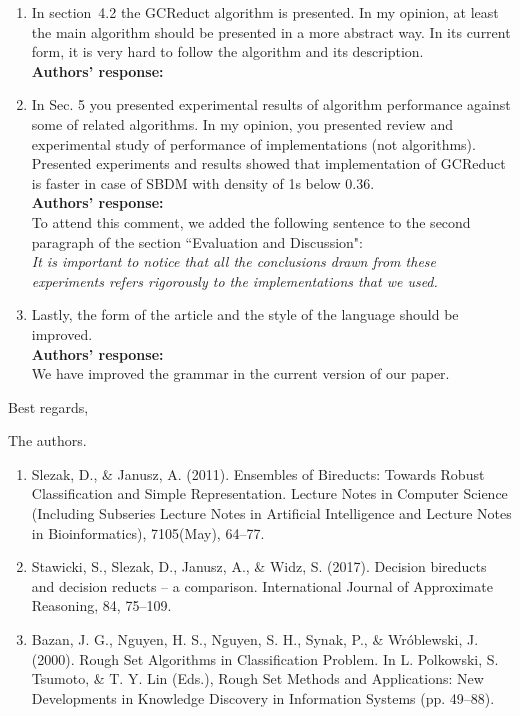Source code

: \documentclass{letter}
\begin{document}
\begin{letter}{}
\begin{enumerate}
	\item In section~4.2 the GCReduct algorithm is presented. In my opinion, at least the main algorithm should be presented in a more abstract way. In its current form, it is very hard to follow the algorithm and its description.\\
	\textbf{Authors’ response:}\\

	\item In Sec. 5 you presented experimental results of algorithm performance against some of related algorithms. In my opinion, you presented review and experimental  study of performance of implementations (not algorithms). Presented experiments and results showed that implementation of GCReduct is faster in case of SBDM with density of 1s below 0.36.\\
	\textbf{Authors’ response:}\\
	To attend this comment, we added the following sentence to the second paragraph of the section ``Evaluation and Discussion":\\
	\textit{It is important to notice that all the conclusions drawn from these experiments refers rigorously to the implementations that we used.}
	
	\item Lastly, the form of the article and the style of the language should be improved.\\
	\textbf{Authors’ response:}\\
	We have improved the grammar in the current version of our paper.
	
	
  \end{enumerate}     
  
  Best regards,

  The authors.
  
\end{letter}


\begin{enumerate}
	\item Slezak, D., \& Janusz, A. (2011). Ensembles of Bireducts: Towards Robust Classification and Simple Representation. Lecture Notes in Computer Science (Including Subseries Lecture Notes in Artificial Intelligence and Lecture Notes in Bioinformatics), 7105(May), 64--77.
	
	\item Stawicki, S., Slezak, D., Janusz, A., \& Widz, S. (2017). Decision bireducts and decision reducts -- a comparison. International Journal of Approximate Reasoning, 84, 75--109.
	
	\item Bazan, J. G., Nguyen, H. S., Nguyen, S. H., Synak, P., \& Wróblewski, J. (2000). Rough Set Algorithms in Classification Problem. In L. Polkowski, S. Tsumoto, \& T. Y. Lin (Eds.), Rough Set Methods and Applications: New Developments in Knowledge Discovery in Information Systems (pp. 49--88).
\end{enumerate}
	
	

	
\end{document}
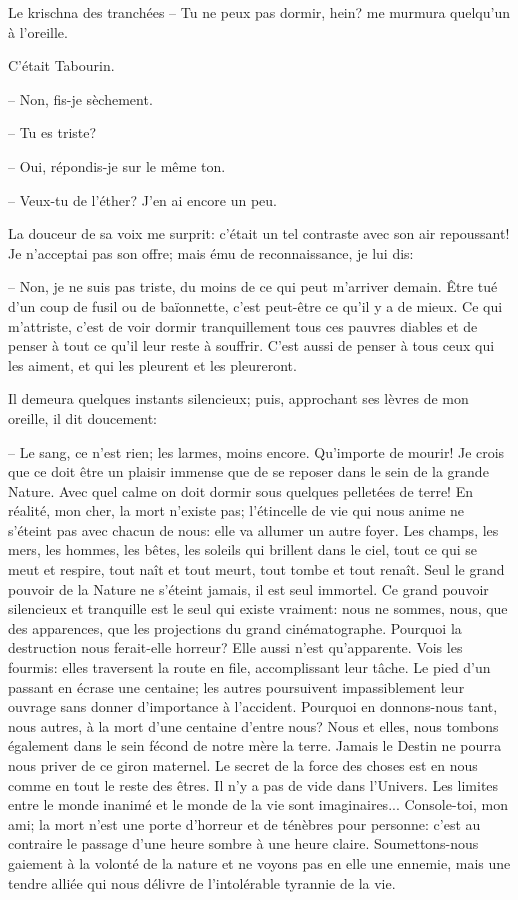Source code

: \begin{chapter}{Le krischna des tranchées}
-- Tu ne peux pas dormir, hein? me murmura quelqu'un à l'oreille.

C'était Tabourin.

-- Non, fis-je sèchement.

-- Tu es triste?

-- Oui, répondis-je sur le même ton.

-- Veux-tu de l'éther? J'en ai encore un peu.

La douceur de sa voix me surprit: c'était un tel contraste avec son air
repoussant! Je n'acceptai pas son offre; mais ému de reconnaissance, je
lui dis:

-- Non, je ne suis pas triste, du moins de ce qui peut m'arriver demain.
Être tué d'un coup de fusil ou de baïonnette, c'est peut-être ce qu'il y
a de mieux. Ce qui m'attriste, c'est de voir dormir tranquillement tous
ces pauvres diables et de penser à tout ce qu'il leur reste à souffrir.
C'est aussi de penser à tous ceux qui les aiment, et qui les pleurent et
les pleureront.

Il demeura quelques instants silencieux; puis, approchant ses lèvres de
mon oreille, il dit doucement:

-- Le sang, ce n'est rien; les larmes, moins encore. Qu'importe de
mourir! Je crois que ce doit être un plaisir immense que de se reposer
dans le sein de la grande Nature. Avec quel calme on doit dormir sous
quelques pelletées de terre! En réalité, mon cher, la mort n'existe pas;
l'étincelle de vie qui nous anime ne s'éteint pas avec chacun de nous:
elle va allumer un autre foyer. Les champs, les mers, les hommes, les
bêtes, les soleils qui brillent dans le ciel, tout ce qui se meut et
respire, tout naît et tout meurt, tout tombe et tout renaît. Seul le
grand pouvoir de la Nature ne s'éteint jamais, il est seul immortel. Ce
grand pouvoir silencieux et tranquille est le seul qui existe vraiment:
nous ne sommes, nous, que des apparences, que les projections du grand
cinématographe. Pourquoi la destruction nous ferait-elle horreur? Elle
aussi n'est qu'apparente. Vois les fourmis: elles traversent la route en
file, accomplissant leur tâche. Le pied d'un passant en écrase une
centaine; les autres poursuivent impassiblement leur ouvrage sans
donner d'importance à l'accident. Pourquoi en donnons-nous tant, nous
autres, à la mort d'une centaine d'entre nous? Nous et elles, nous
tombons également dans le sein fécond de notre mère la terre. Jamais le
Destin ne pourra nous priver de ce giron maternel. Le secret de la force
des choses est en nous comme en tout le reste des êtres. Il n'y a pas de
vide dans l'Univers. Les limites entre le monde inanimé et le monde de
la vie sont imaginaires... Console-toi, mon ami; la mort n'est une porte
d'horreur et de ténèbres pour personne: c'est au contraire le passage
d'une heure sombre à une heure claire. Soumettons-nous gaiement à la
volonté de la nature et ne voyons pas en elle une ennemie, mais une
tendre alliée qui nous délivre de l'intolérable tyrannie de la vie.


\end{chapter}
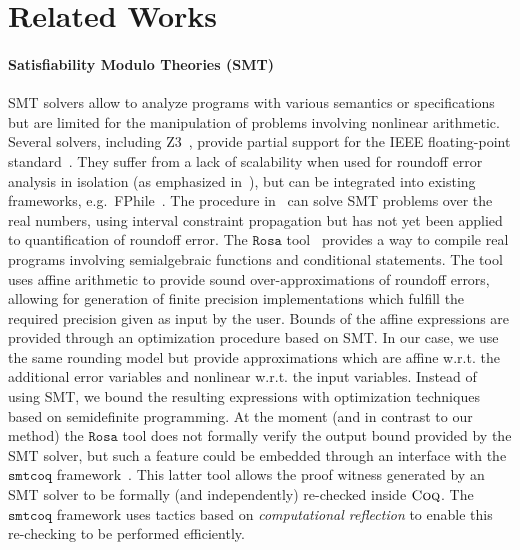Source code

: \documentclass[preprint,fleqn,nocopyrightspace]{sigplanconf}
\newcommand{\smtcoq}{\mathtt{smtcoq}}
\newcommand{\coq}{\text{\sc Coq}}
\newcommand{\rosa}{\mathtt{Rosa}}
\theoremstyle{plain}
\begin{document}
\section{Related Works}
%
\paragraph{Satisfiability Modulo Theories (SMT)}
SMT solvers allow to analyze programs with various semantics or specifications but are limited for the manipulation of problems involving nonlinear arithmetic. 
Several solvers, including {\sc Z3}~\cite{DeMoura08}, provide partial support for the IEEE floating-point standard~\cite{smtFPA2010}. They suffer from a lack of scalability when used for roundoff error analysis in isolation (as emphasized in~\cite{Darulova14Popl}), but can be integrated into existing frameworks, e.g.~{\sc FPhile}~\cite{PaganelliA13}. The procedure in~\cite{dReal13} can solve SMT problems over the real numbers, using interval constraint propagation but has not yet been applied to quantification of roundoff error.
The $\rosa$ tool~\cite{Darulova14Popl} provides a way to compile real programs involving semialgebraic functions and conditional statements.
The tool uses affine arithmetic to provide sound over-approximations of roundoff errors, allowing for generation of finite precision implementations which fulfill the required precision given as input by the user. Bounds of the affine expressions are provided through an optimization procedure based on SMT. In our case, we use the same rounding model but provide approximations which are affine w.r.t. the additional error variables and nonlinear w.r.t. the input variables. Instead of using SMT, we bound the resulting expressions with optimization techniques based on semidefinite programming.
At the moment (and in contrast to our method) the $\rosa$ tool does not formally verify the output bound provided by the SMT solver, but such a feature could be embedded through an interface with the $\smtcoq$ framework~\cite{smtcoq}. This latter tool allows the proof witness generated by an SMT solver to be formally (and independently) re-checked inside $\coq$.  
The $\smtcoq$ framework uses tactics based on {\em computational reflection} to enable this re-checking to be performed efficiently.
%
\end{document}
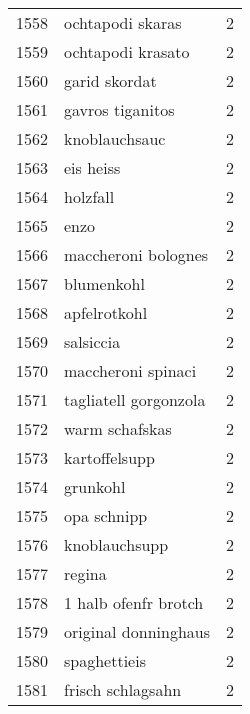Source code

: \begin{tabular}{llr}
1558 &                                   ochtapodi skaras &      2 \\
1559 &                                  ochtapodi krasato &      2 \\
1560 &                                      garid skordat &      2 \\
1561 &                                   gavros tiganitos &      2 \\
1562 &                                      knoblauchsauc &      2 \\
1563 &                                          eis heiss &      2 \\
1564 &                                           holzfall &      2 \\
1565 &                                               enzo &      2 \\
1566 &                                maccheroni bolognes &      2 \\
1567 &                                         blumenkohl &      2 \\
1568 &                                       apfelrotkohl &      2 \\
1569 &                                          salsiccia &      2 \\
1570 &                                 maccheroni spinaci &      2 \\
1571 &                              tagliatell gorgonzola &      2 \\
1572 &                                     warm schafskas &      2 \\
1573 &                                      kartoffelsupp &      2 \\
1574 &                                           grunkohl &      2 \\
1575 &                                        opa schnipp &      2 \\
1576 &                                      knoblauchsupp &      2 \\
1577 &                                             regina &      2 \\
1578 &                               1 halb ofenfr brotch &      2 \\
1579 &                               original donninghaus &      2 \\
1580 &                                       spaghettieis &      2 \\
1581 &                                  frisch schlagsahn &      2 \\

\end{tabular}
****************************************
> **INSTRUCTIONS FOR THE TASK**: Every line above that holds "existe" should be copied out.

> **REPLY**:
quelques pelletées de terre! En réalité, mon cher, la mort n'existe pas;
grand pouvoir silencieux et tranquille est le seul qui existe vraiment:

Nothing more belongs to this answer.